CloudFormation has an occasionally helpful feature that modifies resource names so that you can run multiple versions of the template side by side without the resources conflicting. Unfortunately this was an issue for us as our policies, and instances, were pointing to a bucket that didn’t exist. While you can reference certain parameters of a resource from another resource we didn’t want to change all the existing tooling to suit this one issue. So in short you can’t create an absolute S3 bucket name from a CloudFormation template. We added another step to our wrapper script (yah for boto) and moved on. It’s worth noting that CloudFormation doesn’t do this ‘localisation’ for Route53 records so you’ll need to name space those yourself.

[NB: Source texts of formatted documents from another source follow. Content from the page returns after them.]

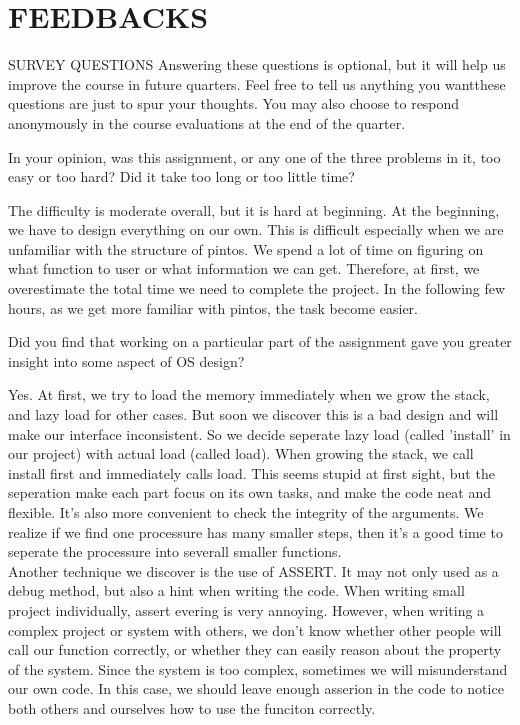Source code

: \section*{FEEDBACKS}
\begin{aspect}{SURVEY QUESTIONS}
	Answering these questions is optional, but it will help us improve the course in future quarters.
	Feel free to tell us anything you wantthese questions are just to spur your thoughts.
	You may also choose to respond anonymously in the course evaluations at the end of the quarter.

	\begin{qc}
		In your opinion,
		was this assignment, or any one of the three problems in it, too easy or too hard?
		Did it take too long or too little time?
	\end{qc}
	The difficulty is moderate overall, but it is hard at beginning. At the beginning, we have to design everything on our own. This is difficult especially when we are unfamiliar with the structure of pintos. We spend a lot of time on figuring on what function to user or what information we can get. Therefore, at first, we overestimate the total time we need to complete the project. In the following few hours, as we get more familiar with pintos, the task become easier.

	\begin{qc}
		Did you find that working on a particular part of the assignment
		gave you greater insight into some aspect of OS design?
	\end{qc}

	Yes. At first, we try to load the memory immediately when we grow the stack, and lazy load for other cases. But soon we discover this is a bad design and will make our interface inconsistent. So we decide seperate lazy load (called 'install' in our project) with actual load (called load). When growing the stack, we call install first and immediately calls load. This seems stupid at first sight, but the seperation make each part focus on its own tasks, and make the code neat and flexible. It's also more convenient to check the integrity of the arguments. We realize if we find one processure has many smaller steps, then it's a good time to seperate the processure into severall smaller functions.\\
	Another technique we discover is the use of ASSERT. It may not only used as a debug method, but also a hint when writing the code. When writing small project individually, assert evering is very annoying. However, when writing a complex project or system with others, we don't know whether other people will call our function correctly, or whether they can easily reason about the property of the system. Since the system is too complex, sometimes we will misunderstand our own code. In this case, we should leave enough asserion in the code to notice both others and ourselves how to use the funciton correctly.



\end{aspect}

Being good operations people we removed the bucket we’d created while debugging, deleted the CloudFormation stack and modified the template to remove the S3 bucket resources. We then did another full stack creation (it’d be dishonest to call this only the second one) and everything was created. Changing windows back to the EC2 instance we were using for testing we ran the upload commands and… ERROR: S3 error: 403 (InvalidAccessKeyId): The AWS Access Key Id you provided does not exist in our records. Now I’m not an expert on IAM so after checking that the policies existed and looked correct and that the bucket was added by the wrapper script I was a little stumped.

At first I thought I’d made a mistake with my repackaging of s3cmd so I ran it under debug to ensure all the IAM role details were being picked up and used:

$ s3cmd put /var/log/dmesg s3://net.unixdaemon.blog-false-location/ --dump-config | egrep -i 'token|secret|key'

access_key = KJH45KH345JKHH
access_token = SFSFSFLJSFLJ ... SNIP ... FSFFSDFSDFSDF98S0D98FS
secret_key = KJH45KH345JKHHKJH45KH345JKHHKJH45KH345JKHH

# still broken
$ s3cmd put /var/log/dmesg s3://net.unixdaemon.blog-false-location/
ERROR: S3 error: 403 (InvalidAccessKeyId): The AWS Access Key Id you provided does not exist in our records.

Everything seemed to be fine with the S3 commands so I wanted to double check the instance was doing what I expected it to. Every running EC2 instance has something called ‘instance meta-data’ associated with it. This is data about your EC2 instance that you can use to configure or manage the running instance. One of the subkeys contain information about IAM so I checked that the role was still present and correct.

# this url is the same on every AWS instance - Windows or Linux
$ curl http://169.254.169.254/latest/meta-data/iam/security-credentials/

cf-iam-trial-myspecialrole-1N34HHJ23463XR1OBK7HD

At a glance the assigned role looked correct but after some more double checking I realised that I’d overlooked how CloudFormation works. When we’d deleted the stack and recreated it the resources had been recreated but with different unique identifiers - the awkward string at the end that I’d just assumed was correct. I went back to the IAM tab in the web console and confirmed that the instance was still using the value from before we reapplied the templates. A quick meta-data lookup verified this -

$ curl http://169.254.169.254/latest/meta-data/iam/info | grep Last
  "LastUpdated" : "2013-08-30T14:00:42Z",

The meta-data is set at instance creation time and is not (apart from a very small selection of dynamic data) updated during the life of the instance. Even by a reboot (yes, we tried that too). While it’s nice to know what actually happened and how to debug these kind of issues in the future this does mean we’ll need to spend some more time thinking about if we use this approach. The development environments spin though instances quickly enough that changing the associated IAM templates wouldn’t cause a major issue but the staging and production environments have longer running instances that could suddenly find their access revoked if we had to update the template. We’re going to have to make the choice about consistency in using CloudFormation for this vs using another tool that will keep the resource names the same to avoid surprised. So much for consolidating the tool chain.

While on this journey I also hit -

The version of s3cmd that comes with certain distros predates EC2 instance IAM roles and so downloads from S3 don't work. This is fixed in modern versions and thanks to FPM packaging a new version was a quick task.
The list of allowed characters for S3 bucket names differs between the web interface and CloudFormation. The CloudFormation template validation requires resource names to be alphanumeric while the web interface doesn't.